If you fear that they are at work at the edge of the carpet, it will sometimes suffice to lay a wet towel, and press a hot flat-iron over it; but the best way is to take the carpet up, and clean it, and give a good deal of attention to the floor. Look in the cracks, and if vou discover signs of moths, wash the floor with benzine, and scatter red pepper on it before putting the carpet lining down.
Heavy carpets sometimes do not require taking up every year, unless in constant use. Take out the tacks from these, fold the carpets back, wash the floor in strong suds with a tablespoonful of borax dissolved-in it. Dash with insect powder, or lay with tobacco leaves along the edge, and re-tack. Or use turpentine, the enemy of buffalo moths, carpet worms and other insects that injure and destroy carpets. Mix the turpentine with pure water in the proportion of three tablespoonfuls to three quarts of water, and then after the carpet has been well swept, go over each breadth carefully with a sponge dipped in the solution and wrung nearly dry. Change the water as often as it becomes dirty. The carpet will be nicely cleaned as well as disinfected. All moths can be kept away and the eggs destroyed by this means. Spots may be renovated by the use of ox-gall or ammonia and water.

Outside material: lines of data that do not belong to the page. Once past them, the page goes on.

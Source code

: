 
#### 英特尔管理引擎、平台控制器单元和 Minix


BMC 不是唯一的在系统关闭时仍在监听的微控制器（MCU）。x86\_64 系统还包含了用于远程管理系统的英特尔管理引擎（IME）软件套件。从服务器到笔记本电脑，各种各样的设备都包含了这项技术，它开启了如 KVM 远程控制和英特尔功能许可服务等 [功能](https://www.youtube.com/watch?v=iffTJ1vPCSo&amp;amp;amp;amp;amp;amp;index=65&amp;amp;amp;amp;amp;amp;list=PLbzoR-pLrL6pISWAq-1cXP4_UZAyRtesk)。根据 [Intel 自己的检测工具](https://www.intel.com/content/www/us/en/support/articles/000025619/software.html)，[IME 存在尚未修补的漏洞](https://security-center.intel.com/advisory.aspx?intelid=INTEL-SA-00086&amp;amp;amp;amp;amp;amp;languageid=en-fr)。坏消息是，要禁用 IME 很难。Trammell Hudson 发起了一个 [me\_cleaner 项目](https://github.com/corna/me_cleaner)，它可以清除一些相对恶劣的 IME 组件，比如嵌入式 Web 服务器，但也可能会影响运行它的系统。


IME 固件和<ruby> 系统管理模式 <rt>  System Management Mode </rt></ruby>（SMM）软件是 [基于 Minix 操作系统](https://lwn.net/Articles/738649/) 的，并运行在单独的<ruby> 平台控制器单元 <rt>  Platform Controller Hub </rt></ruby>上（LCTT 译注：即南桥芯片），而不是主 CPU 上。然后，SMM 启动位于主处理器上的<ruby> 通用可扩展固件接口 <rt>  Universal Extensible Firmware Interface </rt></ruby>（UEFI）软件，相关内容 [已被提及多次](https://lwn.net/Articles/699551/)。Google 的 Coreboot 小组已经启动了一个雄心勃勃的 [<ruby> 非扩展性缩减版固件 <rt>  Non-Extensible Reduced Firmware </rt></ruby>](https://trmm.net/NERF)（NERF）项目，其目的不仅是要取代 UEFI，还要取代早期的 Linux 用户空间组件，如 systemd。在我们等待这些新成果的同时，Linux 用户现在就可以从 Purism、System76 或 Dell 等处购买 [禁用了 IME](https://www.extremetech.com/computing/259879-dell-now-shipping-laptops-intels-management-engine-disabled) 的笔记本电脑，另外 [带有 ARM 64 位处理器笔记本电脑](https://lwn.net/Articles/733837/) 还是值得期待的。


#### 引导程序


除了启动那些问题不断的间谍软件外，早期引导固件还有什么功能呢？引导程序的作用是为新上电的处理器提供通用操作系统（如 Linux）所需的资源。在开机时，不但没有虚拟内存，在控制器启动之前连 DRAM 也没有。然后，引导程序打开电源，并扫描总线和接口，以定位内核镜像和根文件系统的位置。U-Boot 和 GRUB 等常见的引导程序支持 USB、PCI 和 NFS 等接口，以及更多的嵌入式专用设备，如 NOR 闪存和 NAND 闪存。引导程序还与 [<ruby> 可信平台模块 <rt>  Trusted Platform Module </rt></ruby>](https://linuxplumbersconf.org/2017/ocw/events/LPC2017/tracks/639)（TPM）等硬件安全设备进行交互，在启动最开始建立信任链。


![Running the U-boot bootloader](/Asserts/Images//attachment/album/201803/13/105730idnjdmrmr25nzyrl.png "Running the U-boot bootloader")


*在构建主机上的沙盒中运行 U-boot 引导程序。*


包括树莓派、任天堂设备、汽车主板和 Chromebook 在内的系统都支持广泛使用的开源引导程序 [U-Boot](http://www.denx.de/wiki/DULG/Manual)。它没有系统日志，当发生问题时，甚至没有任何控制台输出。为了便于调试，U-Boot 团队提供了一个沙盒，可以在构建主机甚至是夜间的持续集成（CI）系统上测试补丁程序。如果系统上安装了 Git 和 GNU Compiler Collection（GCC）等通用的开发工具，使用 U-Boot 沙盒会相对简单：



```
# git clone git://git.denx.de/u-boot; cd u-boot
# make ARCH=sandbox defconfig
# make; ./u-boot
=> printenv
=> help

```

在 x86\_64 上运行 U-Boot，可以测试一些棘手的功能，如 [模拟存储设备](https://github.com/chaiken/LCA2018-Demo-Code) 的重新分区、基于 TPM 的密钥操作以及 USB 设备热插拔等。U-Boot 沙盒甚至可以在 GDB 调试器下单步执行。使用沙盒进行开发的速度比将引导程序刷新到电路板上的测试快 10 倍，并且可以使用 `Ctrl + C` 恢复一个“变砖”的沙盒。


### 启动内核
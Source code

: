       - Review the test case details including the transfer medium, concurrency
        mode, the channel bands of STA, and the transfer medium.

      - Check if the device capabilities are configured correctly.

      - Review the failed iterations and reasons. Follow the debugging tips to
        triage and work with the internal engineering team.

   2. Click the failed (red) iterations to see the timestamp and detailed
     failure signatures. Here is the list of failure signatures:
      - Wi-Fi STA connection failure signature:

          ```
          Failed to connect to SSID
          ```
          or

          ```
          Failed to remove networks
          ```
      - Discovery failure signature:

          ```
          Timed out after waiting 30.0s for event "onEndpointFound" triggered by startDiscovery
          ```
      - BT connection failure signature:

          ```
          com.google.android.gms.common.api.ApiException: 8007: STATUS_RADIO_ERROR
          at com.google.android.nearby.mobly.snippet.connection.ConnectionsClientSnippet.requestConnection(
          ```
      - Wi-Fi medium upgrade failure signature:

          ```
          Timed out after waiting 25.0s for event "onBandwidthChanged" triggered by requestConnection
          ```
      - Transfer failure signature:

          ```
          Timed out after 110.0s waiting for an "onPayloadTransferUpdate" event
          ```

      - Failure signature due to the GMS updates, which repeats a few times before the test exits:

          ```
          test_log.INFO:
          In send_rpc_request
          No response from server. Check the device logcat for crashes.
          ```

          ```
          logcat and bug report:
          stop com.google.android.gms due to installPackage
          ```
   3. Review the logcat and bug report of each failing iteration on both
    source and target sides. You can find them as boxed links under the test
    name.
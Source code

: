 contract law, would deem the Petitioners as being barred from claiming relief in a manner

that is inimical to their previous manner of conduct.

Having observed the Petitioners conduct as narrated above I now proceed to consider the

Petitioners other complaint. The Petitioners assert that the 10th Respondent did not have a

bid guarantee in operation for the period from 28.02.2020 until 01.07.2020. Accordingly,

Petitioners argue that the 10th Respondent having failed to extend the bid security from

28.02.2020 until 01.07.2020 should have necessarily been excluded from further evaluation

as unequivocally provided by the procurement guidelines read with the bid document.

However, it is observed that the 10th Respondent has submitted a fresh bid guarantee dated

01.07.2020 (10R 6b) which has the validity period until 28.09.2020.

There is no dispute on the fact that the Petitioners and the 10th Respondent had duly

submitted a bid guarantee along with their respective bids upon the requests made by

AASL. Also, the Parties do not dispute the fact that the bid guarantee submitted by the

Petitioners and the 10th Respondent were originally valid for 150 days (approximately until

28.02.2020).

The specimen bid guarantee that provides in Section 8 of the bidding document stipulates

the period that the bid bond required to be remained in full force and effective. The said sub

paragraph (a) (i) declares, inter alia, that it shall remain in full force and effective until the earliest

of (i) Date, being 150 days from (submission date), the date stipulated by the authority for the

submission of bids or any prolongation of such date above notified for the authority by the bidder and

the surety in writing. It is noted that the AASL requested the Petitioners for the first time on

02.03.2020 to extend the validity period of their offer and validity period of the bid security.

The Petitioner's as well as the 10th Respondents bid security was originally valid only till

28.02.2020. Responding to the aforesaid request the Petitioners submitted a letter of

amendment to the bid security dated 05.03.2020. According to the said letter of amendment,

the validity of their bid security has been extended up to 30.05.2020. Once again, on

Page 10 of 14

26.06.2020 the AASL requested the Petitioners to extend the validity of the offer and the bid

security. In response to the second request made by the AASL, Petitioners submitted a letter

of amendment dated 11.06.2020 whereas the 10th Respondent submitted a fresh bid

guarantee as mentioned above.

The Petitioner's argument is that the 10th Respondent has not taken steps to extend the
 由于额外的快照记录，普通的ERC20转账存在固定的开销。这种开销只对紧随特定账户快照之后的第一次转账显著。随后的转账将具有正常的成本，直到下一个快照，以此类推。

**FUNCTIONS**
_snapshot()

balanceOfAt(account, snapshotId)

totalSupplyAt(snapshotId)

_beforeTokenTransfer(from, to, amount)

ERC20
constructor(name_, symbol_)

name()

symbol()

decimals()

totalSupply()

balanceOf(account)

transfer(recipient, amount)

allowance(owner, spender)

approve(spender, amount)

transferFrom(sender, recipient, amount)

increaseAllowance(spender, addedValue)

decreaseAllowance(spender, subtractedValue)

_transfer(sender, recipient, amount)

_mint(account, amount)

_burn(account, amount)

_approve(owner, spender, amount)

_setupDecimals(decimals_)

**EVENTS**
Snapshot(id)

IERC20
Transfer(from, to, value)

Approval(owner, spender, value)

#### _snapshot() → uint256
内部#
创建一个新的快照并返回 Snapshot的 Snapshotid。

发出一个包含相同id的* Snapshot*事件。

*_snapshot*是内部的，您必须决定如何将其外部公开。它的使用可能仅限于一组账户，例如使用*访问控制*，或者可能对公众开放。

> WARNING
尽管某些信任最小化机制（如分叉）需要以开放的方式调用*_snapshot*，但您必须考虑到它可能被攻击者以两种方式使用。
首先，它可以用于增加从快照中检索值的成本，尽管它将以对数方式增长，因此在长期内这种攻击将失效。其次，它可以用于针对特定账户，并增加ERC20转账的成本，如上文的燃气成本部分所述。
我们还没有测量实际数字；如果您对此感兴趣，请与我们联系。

A good way to brighten a carpet is to put half a tumbler of spirits of turpentine in a basin of water, and dip your broom in it and sweep over the carpet once or twice and it will restore the color and brighten it up until you would think it new. Another good way to clean old carpets is to rub them over with meal; just dampen it a very little and rub the carpet with it and when perfectly dry, sweep over with meal. After a carpet is thoroughly swept, rub it with a cloth dipped in water and ammonia; it will brighten the colors and make it look like new.
All the baking and steaming are useless, as, although the moths may be killed, their eggs are sure to hatch, and the upholstery to be well riddled. The naphtha-bath process is effectual. A sofa, chair or lounge may be immersed in the large vats used for the purpose, and all insect life will be absolutely destroyed. No egg ever hatches after passing through the naphtha-bath; all oil, dirt or grease disappears, and not the slightest damage is done to the most costly article. Sponging with naphtha will not answer. It is the immersion for two hours or more in the specially prepared vats which is effectual.